** What to do **
All entries need to be written out again exactly, without their pictures.

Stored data
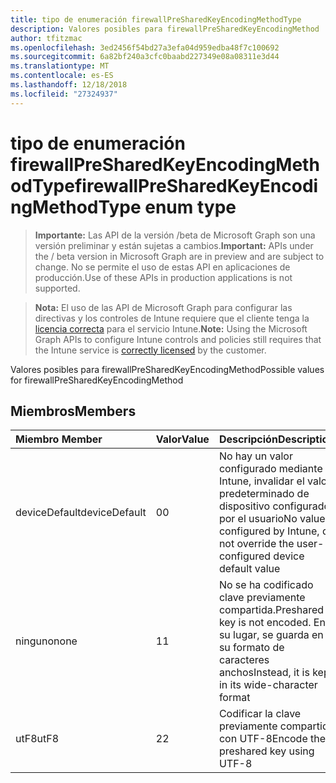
 ```yaml
---
title: tipo de enumeración firewallPreSharedKeyEncodingMethodType
description: Valores posibles para firewallPreSharedKeyEncodingMethod
author: tfitzmac
ms.openlocfilehash: 3ed2456f54bd27a3efa04d959edba48f7c100692
ms.sourcegitcommit: 6a82bf240a3cfc0baabd227349e08a08311e3d44
ms.translationtype: MT
ms.contentlocale: es-ES
ms.lasthandoff: 12/18/2018
ms.locfileid: "27324937"
---
```

# <a name="firewallpresharedkeyencodingmethodtype-enum-type"></a><span data-ttu-id="3a7ef-103">tipo de enumeración firewallPreSharedKeyEncodingMethodType</span><span class="sxs-lookup"><span data-stu-id="3a7ef-103">firewallPreSharedKeyEncodingMethodType enum type</span></span>

> <span data-ttu-id="3a7ef-104">**Importante:** Las API de la versión /beta de Microsoft Graph son una versión preliminar y están sujetas a cambios.</span><span class="sxs-lookup"><span data-stu-id="3a7ef-104">**Important:** APIs under the / beta version in Microsoft Graph are in preview and are subject to change.</span></span> <span data-ttu-id="3a7ef-105">No se permite el uso de estas API en aplicaciones de producción.</span><span class="sxs-lookup"><span data-stu-id="3a7ef-105">Use of these APIs in production applications is not supported.</span></span>

> <span data-ttu-id="3a7ef-106">**Nota:** El uso de las API de Microsoft Graph para configurar las directivas y los controles de Intune requiere que el cliente tenga la [licencia correcta](https://go.microsoft.com/fwlink/?linkid=839381) para el servicio Intune.</span><span class="sxs-lookup"><span data-stu-id="3a7ef-106">**Note:** Using the Microsoft Graph APIs to configure Intune controls and policies still requires that the Intune service is [correctly licensed](https://go.microsoft.com/fwlink/?linkid=839381) by the customer.</span></span>

<span data-ttu-id="3a7ef-107">Valores posibles para firewallPreSharedKeyEncodingMethod</span><span class="sxs-lookup"><span data-stu-id="3a7ef-107">Possible values for firewallPreSharedKeyEncodingMethod</span></span>
## <a name="members"></a><span data-ttu-id="3a7ef-108">Miembros</span><span class="sxs-lookup"><span data-stu-id="3a7ef-108">Members</span></span>
|<span data-ttu-id="3a7ef-109">Miembro	</span><span class="sxs-lookup"><span data-stu-id="3a7ef-109">Member</span></span>|<span data-ttu-id="3a7ef-110">Valor</span><span class="sxs-lookup"><span data-stu-id="3a7ef-110">Value</span></span>|<span data-ttu-id="3a7ef-111">Descripción</span><span class="sxs-lookup"><span data-stu-id="3a7ef-111">Description</span></span>|
|:---|:---|:---|
|<span data-ttu-id="3a7ef-112">deviceDefault</span><span class="sxs-lookup"><span data-stu-id="3a7ef-112">deviceDefault</span></span>|<span data-ttu-id="3a7ef-113">0</span><span class="sxs-lookup"><span data-stu-id="3a7ef-113">0</span></span>|<span data-ttu-id="3a7ef-114">No hay un valor configurado mediante Intune, invalidar el valor predeterminado de dispositivo configurado por el usuario</span><span class="sxs-lookup"><span data-stu-id="3a7ef-114">No value configured by Intune, do not override the user-configured device default value</span></span>|
|<span data-ttu-id="3a7ef-115">ninguno</span><span class="sxs-lookup"><span data-stu-id="3a7ef-115">none</span></span>|<span data-ttu-id="3a7ef-116">1</span><span class="sxs-lookup"><span data-stu-id="3a7ef-116">1</span></span>|<span data-ttu-id="3a7ef-117">No se ha codificado clave previamente compartida.</span><span class="sxs-lookup"><span data-stu-id="3a7ef-117">Preshared key is not encoded.</span></span> <span data-ttu-id="3a7ef-118">En su lugar, se guarda en su formato de caracteres anchos</span><span class="sxs-lookup"><span data-stu-id="3a7ef-118">Instead, it is kept in its wide-character format</span></span>|
|<span data-ttu-id="3a7ef-119">utF8</span><span class="sxs-lookup"><span data-stu-id="3a7ef-119">utF8</span></span>|<span data-ttu-id="3a7ef-120">2</span><span class="sxs-lookup"><span data-stu-id="3a7ef-120">2</span></span>|<span data-ttu-id="3a7ef-121">Codificar la clave previamente compartida con UTF-8</span><span class="sxs-lookup"><span data-stu-id="3a7ef-121">Encode the preshared key using UTF-8</span></span>|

** Written answer **
 ```yaml
---
title: tipo de enumeración firewallPreSharedKeyEncodingMethodType
description: Valores posibles para firewallPreSharedKeyEncodingMethod
author: tfitzmac
ms.openlocfilehash: 3ed2456f54bd27a3efa04d959edba48f7c100692
ms.sourcegitcommit: 6a82bf240a3cfc0baabd227349e08a08311e3d44
ms.translationtype: MT
ms.contentlocale: es-ES
ms.lasthandoff: 12/18/2018
ms.locfileid: "27324937"
---
```

# <a name="firewallpresharedkeyencodingmethodtype-enum-type"></a><span data-ttu-id="3a7ef-103">tipo de enumeración firewallPreSharedKeyEncodingMethodType</span><span class="sxs-lookup"><span data-stu-id="3a7ef-103">firewallPreSharedKeyEncodingMethodType enum type</span></span>

> <span data-ttu-id="3a7ef-104">**Importante:** Las API de la versión /beta de Microsoft Graph son una versión preliminar y están sujetas a cambios.</span><span class="sxs-lookup"><span data-stu-id="3a7ef-104">**Important:** APIs under the / beta version in Microsoft Graph are in preview and are subject to change.</span></span> <span data-ttu-id="3a7ef-105">No se permite el uso de estas API en aplicaciones de producción.</span><span class="sxs-lookup"><span data-stu-id="3a7ef-105">Use of these APIs in production applications is not supported.</span></span>

> <span data-ttu-id="3a7ef-106">**Nota:** El uso de las API de Microsoft Graph para configurar las directivas y los controles de Intune requiere que el cliente tenga la [licencia correcta](https://go.microsoft.com/fwlink/?linkid=839381) para el servicio Intune.</span><span class="sxs-lookup"><span data-stu-id="3a7ef-106">**Note:** Using the Microsoft Graph APIs to configure Intune controls and policies still requires that the Intune service is [correctly licensed](https://go.microsoft.com/fwlink/?linkid=839381) by the customer.</span></span>

<span data-ttu-id="3a7ef-107">Valores posibles para firewallPreSharedKeyEncodingMethod</span><span class="sxs-lookup"><span data-stu-id="3a7ef-107">Possible values for firewallPreSharedKeyEncodingMethod</span></span>
## <a name="members"></a><span data-ttu-id="3a7ef-108">Miembros</span><span class="sxs-lookup"><span data-stu-id="3a7ef-108">Members</span></span>
|<span data-ttu-id="3a7ef-109">Miembro	</span><span class="sxs-lookup"><span data-stu-id="3a7ef-109">Member</span></span>|<span data-ttu-id="3a7ef-110">Valor</span><span class="sxs-lookup"><span data-stu-id="3a7ef-110">Value</span></span>|<span data-ttu-id="3a7ef-111">Descripción</span><span class="sxs-lookup"><span data-stu-id="3a7ef-111">Description</span></span>|
|:---|:---|:---|
|<span data-ttu-id="3a7ef-112">deviceDefault</span><span class="sxs-lookup"><span data-stu-id="3a7ef-112">deviceDefault</span></span>|<span data-ttu-id="3a7ef-113">0</span><span class="sxs-lookup"><span data-stu-id="3a7ef-113">0</span></span>|<span data-ttu-id="3a7ef-114">No hay un valor configurado mediante Intune, invalidar el valor predeterminado de dispositivo configurado por el usuario</span><span class="sxs-lookup"><span data-stu-id="3a7ef-114">No value configured by Intune, do not override the user-configured device default value</span></span>|
|<span data-ttu-id="3a7ef-115">ninguno</span><span class="sxs-lookup"><span data-stu-id="3a7ef-115">none</span></span>|<span data-ttu-id="3a7ef-116">1</span><span class="sxs-lookup"><span data-stu-id="3a7ef-116">1</span></span>|<span data-ttu-id="3a7ef-117">No se ha codificado clave previamente compartida.</span><span class="sxs-lookup"><span data-stu-id="3a7ef-117">Preshared key is not encoded.</span></span> <span data-ttu-id="3a7ef-118">En su lugar, se guarda en su formato de caracteres anchos</span><span class="sxs-lookup"><span data-stu-id="3a7ef-118">Instead, it is kept in its wide-character format</span></span>|
|<span data-ttu-id="3a7ef-119">utF8</span><span class="sxs-lookup"><span data-stu-id="3a7ef-119">utF8</span></span>|<span data-ttu-id="3a7ef-120">2</span><span class="sxs-lookup"><span data-stu-id="3a7ef-120">2</span></span>|<span data-ttu-id="3a7ef-121">Codificar la clave previamente compartida con UTF-8</span><span class="sxs-lookup"><span data-stu-id="3a7ef-121">Encode the preshared key using UTF-8</span></span>|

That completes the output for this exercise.